İlk insan ve Peygamber Hz. Adem’le başlayan ve son Peygamber Hz. Muhammed(s.a.v) ile devam eden ahlak sisteminin merkezinde gerçek vardır.

Gerçeğe uygun hayat;, sünnetullah dediğimiz Yüce Allah’ın kainata koyduğu kanunları, bilme, tanıma ve onlara uygun hareket etmekle gerçekleşir.

Bu sebeple; Kainatın özü ve özeti olan insanın kainatla birlikte onunla uyumlu hareket etmesine kendini gerçekleştirme diyoruz.

İnsan Kur’an-ı Kerim’in rehberliğinde ve önderliğinde aklını ve kalbini aktif kullanarak önce Kainatı, kainatın gösterdiği işaretleri kullanarak Rabbini tanıyacak ve elde ettiği gerçeğe teslim olacak ve yaratılışının hikmeti olan kendini gerçekleştirme makamına çıkacaktır.
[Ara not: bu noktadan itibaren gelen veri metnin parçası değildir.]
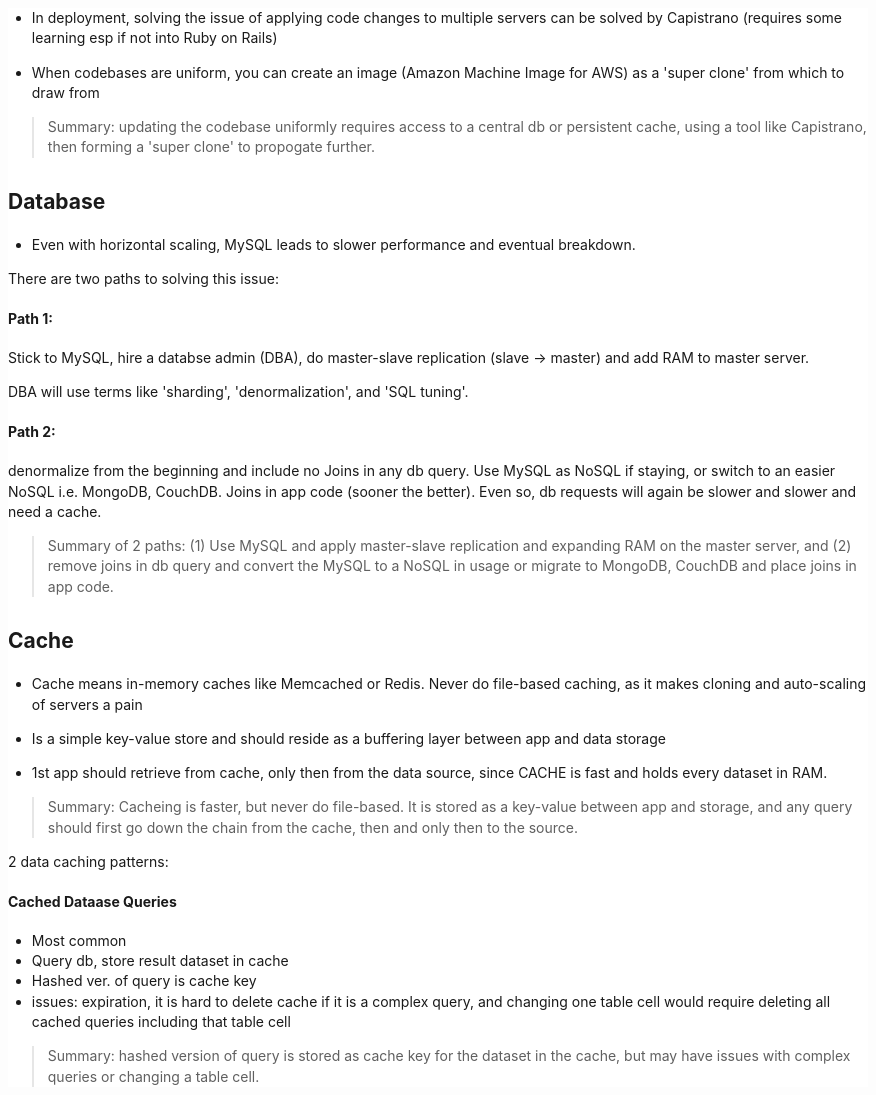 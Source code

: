 - In deployment, solving the issue of applying code changes to multiple servers can be solved by Capistrano (requires some learning esp if not into Ruby on Rails)

- When codebases are uniform, you can create an image (Amazon Machine Image for AWS) as a 'super clone' from which to draw from

> Summary: 
updating the codebase uniformly requires access to a central db or persistent cache, using a tool like Capistrano, then forming a 'super clone' to propogate further.

## Database
- Even with horizontal scaling, MySQL leads to slower performance and eventual breakdown.

There are two paths to solving this issue:

#### Path 1:
Stick to MySQL, hire a databse admin (DBA), do master-slave replication (slave -> master) and add RAM to master server.

DBA will use terms like 'sharding', 'denormalization', and 'SQL tuning'. 

#### Path 2:
denormalize from the beginning and include no Joins in any db query. Use MySQL as NoSQL if staying, or switch to an easier NoSQL i.e. MongoDB, CouchDB. Joins in app code (sooner the better). Even so, db requests will again be slower and slower and need a cache.

> Summary of 2 paths: 
(1) Use MySQL and apply master-slave replication and expanding RAM on the master server, and (2) remove joins in db query and convert the MySQL to a NoSQL in usage or migrate to MongoDB, CouchDB and place joins in app code.

## Cache
- Cache means in-memory caches like Memcached or Redis. Never do file-based caching, as it makes cloning and auto-scaling of servers a pain

- Is a simple key-value store and should reside as a buffering layer between app and data storage 

- 1st app should retrieve from cache, only then from the data source, since CACHE is fast and holds every dataset in RAM. 

> Summary: 
Cacheing is faster, but never do file-based. It is stored as a key-value between app and storage, and any query should first go down the chain from the cache, then and only then to the source.

2 data caching patterns:
#### Cached Dataase Queries
- Most common
- Query db, store result dataset in cache
- Hashed ver. of query is cache key
- issues: expiration, it is hard to delete cache if it is a complex query, and changing one table cell would require deleting all cached queries including that table cell

> Summary: 
hashed version of query is stored as cache key for the dataset in the cache, but may have issues with complex queries or changing a table cell.
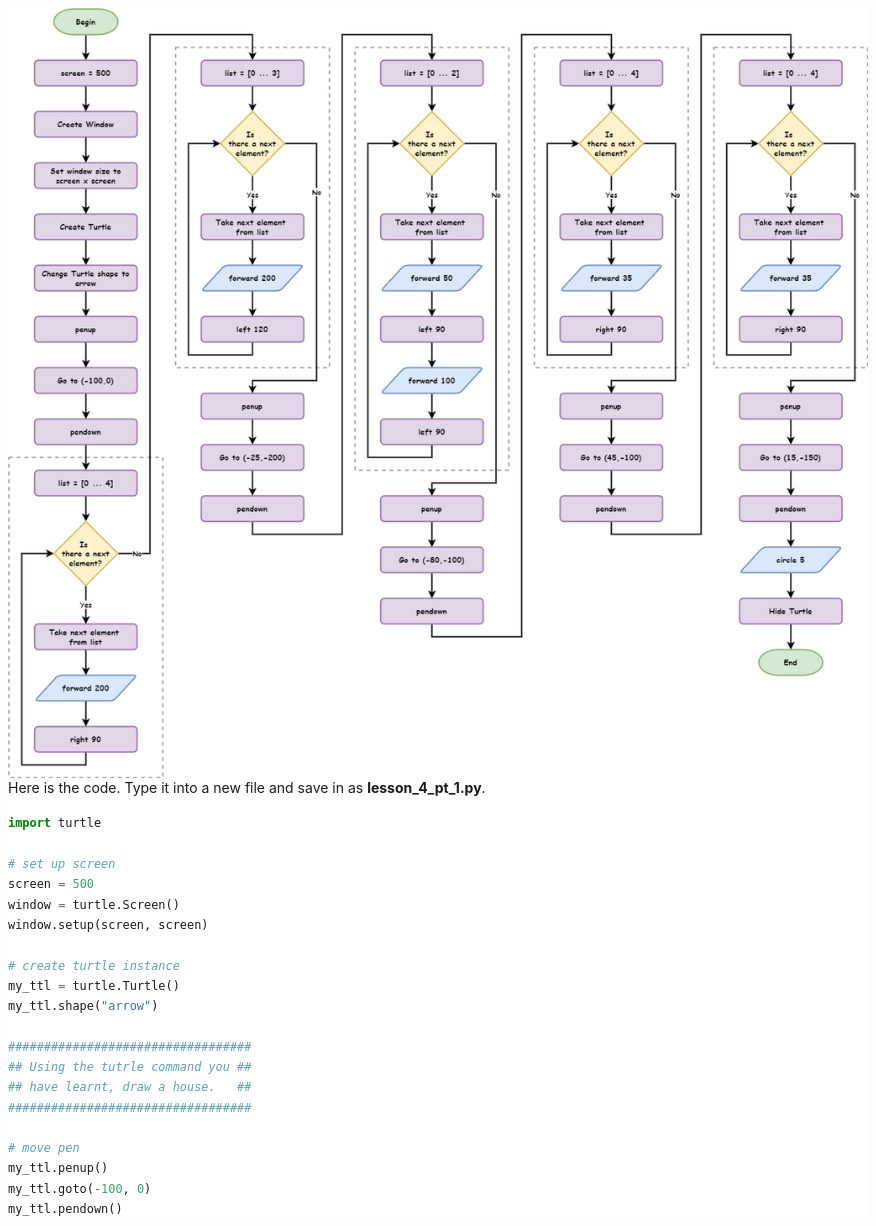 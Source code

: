 <img align="left" src="assets/flowchart_lesson_4_1.png">

Here is the code. Type it into a new file and save in as **lesson_4_pt_1.py**.

```python
import turtle

# set up screen
screen = 500
window = turtle.Screen()
window.setup(screen, screen)

# create turtle instance
my_ttl = turtle.Turtle()
my_ttl.shape("arrow")

##################################
## Using the tutrle command you ##
## have learnt, draw a house.   ##
##################################

# move pen
my_ttl.penup()
my_ttl.goto(-100, 0)
my_ttl.pendown()

```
Bu yolda başarı için; tezekkür ile geçmişi/tarihi iyi bilecek, tefekkür ile geleceğe/hedefine kilitlenecek, taakkul ile geçmiş ve geleceği birlikte değerlendirecek, tedebbür ile adım adım Rabbinin istediği kulluğu ifa ederek yaratılış hikmetini ifa edecektir.
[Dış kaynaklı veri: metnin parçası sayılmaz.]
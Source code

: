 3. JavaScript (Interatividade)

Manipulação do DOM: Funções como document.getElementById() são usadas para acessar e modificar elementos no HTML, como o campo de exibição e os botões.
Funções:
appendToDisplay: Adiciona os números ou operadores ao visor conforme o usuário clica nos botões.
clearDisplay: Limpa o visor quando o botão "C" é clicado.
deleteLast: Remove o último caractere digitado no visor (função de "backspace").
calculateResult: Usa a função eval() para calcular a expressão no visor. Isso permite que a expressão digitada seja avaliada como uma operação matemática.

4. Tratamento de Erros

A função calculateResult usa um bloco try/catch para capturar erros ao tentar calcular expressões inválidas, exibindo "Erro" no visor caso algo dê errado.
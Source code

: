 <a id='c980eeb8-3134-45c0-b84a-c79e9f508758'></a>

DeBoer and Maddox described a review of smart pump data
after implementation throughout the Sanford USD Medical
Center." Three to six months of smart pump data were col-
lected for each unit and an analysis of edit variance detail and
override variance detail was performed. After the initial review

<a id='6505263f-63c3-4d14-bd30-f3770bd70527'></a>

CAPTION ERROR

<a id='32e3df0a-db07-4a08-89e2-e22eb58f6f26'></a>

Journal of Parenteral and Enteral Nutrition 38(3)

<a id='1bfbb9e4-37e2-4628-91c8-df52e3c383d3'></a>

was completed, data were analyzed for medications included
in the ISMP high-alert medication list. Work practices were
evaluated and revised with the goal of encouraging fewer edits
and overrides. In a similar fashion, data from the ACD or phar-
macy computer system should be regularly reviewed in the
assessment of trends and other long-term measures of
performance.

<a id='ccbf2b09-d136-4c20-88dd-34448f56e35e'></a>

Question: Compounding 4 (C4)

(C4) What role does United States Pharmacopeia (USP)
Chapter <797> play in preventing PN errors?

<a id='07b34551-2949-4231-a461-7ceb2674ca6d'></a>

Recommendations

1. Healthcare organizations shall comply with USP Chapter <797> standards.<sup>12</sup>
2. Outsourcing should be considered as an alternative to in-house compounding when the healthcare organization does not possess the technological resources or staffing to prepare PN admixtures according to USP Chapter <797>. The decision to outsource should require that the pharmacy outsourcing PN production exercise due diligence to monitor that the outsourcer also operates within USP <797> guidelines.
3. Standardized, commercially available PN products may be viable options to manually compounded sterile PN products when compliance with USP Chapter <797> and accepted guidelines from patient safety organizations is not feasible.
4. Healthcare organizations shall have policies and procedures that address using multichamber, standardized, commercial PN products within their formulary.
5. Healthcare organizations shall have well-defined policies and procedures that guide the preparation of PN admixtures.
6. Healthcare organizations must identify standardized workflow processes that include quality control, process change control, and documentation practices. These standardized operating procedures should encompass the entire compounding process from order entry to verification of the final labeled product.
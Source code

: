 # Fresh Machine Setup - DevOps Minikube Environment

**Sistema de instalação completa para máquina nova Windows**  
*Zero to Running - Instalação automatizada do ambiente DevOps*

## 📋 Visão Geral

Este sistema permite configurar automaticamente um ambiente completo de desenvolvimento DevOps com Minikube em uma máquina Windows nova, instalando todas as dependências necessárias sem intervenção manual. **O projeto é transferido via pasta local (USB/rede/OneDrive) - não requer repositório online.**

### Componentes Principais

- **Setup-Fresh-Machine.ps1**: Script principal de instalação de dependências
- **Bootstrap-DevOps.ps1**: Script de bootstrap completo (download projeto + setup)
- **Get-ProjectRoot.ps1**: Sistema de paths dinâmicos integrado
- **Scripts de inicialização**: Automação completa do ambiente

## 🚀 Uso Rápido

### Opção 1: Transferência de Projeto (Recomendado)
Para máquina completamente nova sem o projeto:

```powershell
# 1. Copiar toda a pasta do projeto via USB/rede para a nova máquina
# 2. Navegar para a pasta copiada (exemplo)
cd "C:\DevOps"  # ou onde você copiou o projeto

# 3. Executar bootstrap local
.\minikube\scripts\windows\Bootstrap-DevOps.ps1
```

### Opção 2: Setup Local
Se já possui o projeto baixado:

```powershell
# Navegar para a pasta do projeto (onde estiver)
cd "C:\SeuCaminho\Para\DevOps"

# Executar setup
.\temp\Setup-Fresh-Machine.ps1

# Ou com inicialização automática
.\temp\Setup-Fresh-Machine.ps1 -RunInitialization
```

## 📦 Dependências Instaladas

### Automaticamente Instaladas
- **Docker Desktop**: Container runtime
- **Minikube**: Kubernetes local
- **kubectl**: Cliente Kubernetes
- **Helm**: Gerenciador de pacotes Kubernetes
Eşya, kitap başta insan tüm canlıları 3 defa okuyacak, öğrendiklerini kendi iç dünyasında hazmedecek ve ürettiği özgün gerçekliğini yaşayacak ve yazacaktır.

Mesela bir nefisten yaratılmış erkek ve kadının nikahla, evlenerek bir araya gelerek o nefsi birleştirip tamam etmeleri iki aynı kaynaktan ayrılmış iki cinsin de kendini gerçekleştirmesi demektir.
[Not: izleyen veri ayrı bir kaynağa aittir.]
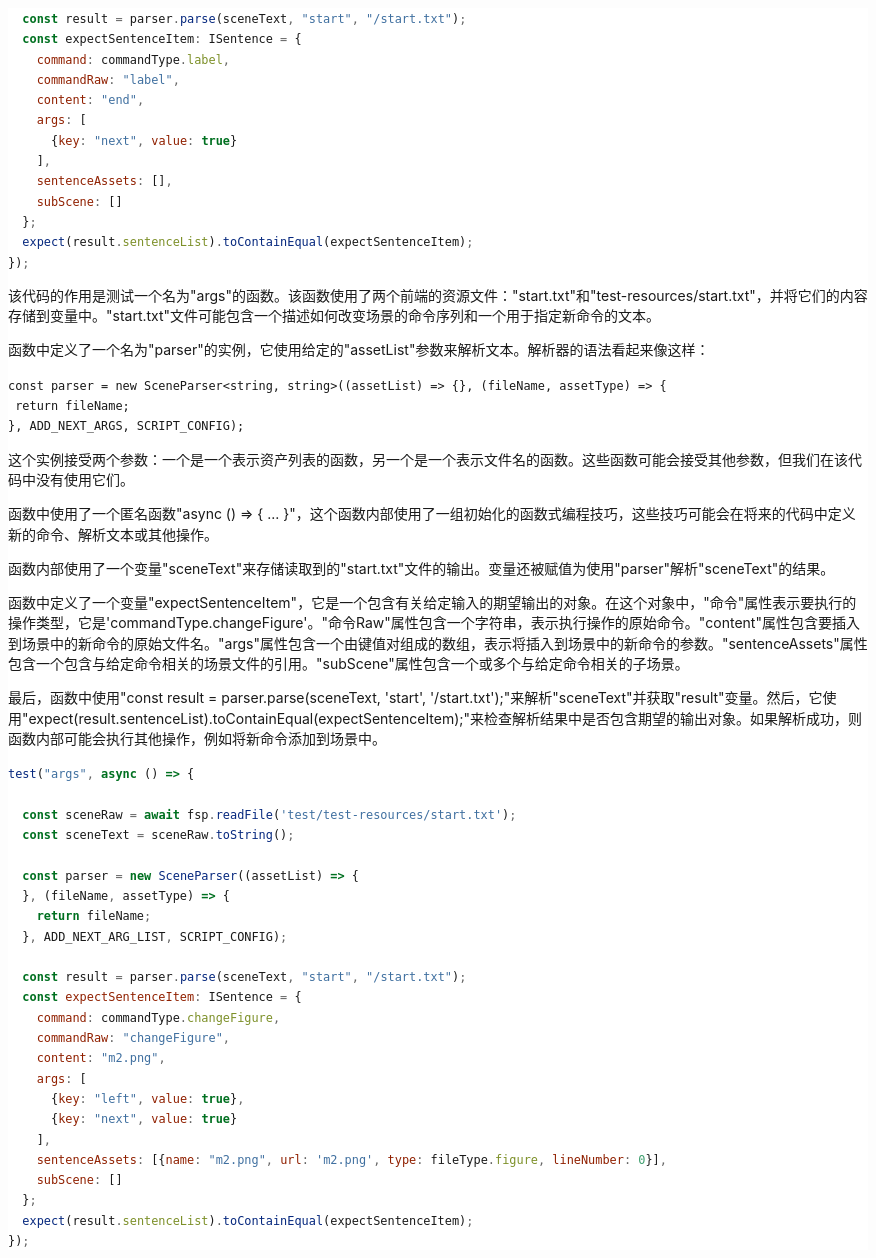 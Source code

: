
 ```js
  const result = parser.parse(sceneText, "start", "/start.txt");
  const expectSentenceItem: ISentence = {
    command: commandType.label,
    commandRaw: "label",
    content: "end",
    args: [
      {key: "next", value: true}
    ],
    sentenceAssets: [],
    subScene: []
  };
  expect(result.sentenceList).toContainEqual(expectSentenceItem);
});

```

该代码的作用是测试一个名为"args"的函数。该函数使用了两个前端的资源文件："start.txt"和"test-resources/start.txt"，并将它们的内容存储到变量中。"start.txt"文件可能包含一个描述如何改变场景的命令序列和一个用于指定新命令的文本。

函数中定义了一个名为"parser"的实例，它使用给定的"assetList"参数来解析文本。解析器的语法看起来像这样：
```jsphp
const parser = new SceneParser<string, string>((assetList) => {}, (fileName, assetType) => {
 return fileName;
}, ADD_NEXT_ARGS, SCRIPT_CONFIG);
```
这个实例接受两个参数：一个是一个表示资产列表的函数，另一个是一个表示文件名的函数。这些函数可能会接受其他参数，但我们在该代码中没有使用它们。

函数中使用了一个匿名函数"async () => { ... }"，这个函数内部使用了一组初始化的函数式编程技巧，这些技巧可能会在将来的代码中定义新的命令、解析文本或其他操作。

函数内部使用了一个变量"sceneText"来存储读取到的"start.txt"文件的输出。变量还被赋值为使用"parser"解析"sceneText"的结果。

函数中定义了一个变量"expectSentenceItem"，它是一个包含有关给定输入的期望输出的对象。在这个对象中，"命令"属性表示要执行的操作类型，它是'commandType.changeFigure'。"命令Raw"属性包含一个字符串，表示执行操作的原始命令。"content"属性包含要插入到场景中的新命令的原始文件名。"args"属性包含一个由键值对组成的数组，表示将插入到场景中的新命令的参数。"sentenceAssets"属性包含一个包含与给定命令相关的场景文件的引用。"subScene"属性包含一个或多个与给定命令相关的子场景。

最后，函数中使用"const result = parser.parse(sceneText, 'start', '/start.txt');"来解析"sceneText"并获取"result"变量。然后，它使用"expect(result.sentenceList).toContainEqual(expectSentenceItem);"来检查解析结果中是否包含期望的输出对象。如果解析成功，则函数内部可能会执行其他操作，例如将新命令添加到场景中。


```js
test("args", async () => {

  const sceneRaw = await fsp.readFile('test/test-resources/start.txt');
  const sceneText = sceneRaw.toString();

  const parser = new SceneParser((assetList) => {
  }, (fileName, assetType) => {
    return fileName;
  }, ADD_NEXT_ARG_LIST, SCRIPT_CONFIG);

  const result = parser.parse(sceneText, "start", "/start.txt");
  const expectSentenceItem: ISentence = {
    command: commandType.changeFigure,
    commandRaw: "changeFigure",
    content: "m2.png",
    args: [
      {key: "left", value: true},
      {key: "next", value: true}
    ],
    sentenceAssets: [{name: "m2.png", url: 'm2.png', type: fileType.figure, lineNumber: 0}],
    subScene: []
  };
  expect(result.sentenceList).toContainEqual(expectSentenceItem);
});

```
Günümüz insanı kendi iç dünyasında yaşayacağı bu tecrübeyle gerçeğe dolayısıyla huzura ve mutluluğa ulaşabilecekken iç dünyasında dış dünyaya savrularak gerçekten kopmuştur.

En az Q iç dünyasına yürümesi gereken insan kapitalizme bir tüketim makinesi olması için dışarıya yönlendirilmiş ve kendinden ve gerçekten uzaklaştırılmıştır.

Kendinden kopmak ve uzaklaşma sonucu girdiği elem ve hüzünleri dindirmek için kapitalizmin ürettiği bağımlılık yapan maddelere sarılmıştır.

Bu uçuruma doğru yolculuk iki dünya savaşını ortaya çıkarmış, iki savaşta 100 milyondan fazla insan ölmüştür.

Zira bu sistemin talepleri için  dünya kaynakları yeterli gelmeyeceğinden kavga, niza, savaş mecburi sonuçtur.

Dünya bu yanlış yoldan hızla kendine ve gerçeğe dönmek zorundadır.

Üçüncü bir dünya savaşını yaşamak için dünyanın takati kalmamıştır.

Şartları daha fazla zorlamadan her insan kendi iç dünyasına yönelmeli, arınmalı, iktisat ve kanaatle kainatın şifrelerini öğrenip birlikte harekete başlamalıdır.

Semazen dönüşündeki vücut dili ile bu hakikati anlatır.

Rabbinden bembeyaz gelmiş sürekli tövbe ve istiğfarla temiz tuttuğu ruhunu giydiği tennure gibi bembeyaz bir şekilde Rabbine teslim ettiğinde kendini gerçekleştirmiş olur.

Gerçekle barışık ve gerçekle birlikte yürüyerek yaratılış hikmetini kendi akıl, kalp ve fikriyle dünyada gerçekleştirmeyen insan dünya ve ahirette şiddetli azap çekecektir.

Vaktinde kabul etmediği ve yaşamadığı gerçekler dünya ve ahirette bütün çıplaklığıyla karşısına çıkacak ve kainata halife olacak kabiliyette yaratılmış olan insanı ebedi bir zararın içerisine itecektir.

Evet!

Hakikat insanın dünya ve ahiret elbisesidir.

Seni diğerlerinden farksız yapmaya tüm gücüyle gece gündüz çalışan bir dünyada, kendin olarak kalabilmek, dünyanın en zor savaşını vermek demektir. Bu savaş başladı mı, artık hiç bitmez.

E. E. Cummings

 

"Gerçeği yerin altına gömseniz bile, o bir gün büyüyerek patlayacak ve her şeyi yok edecektir."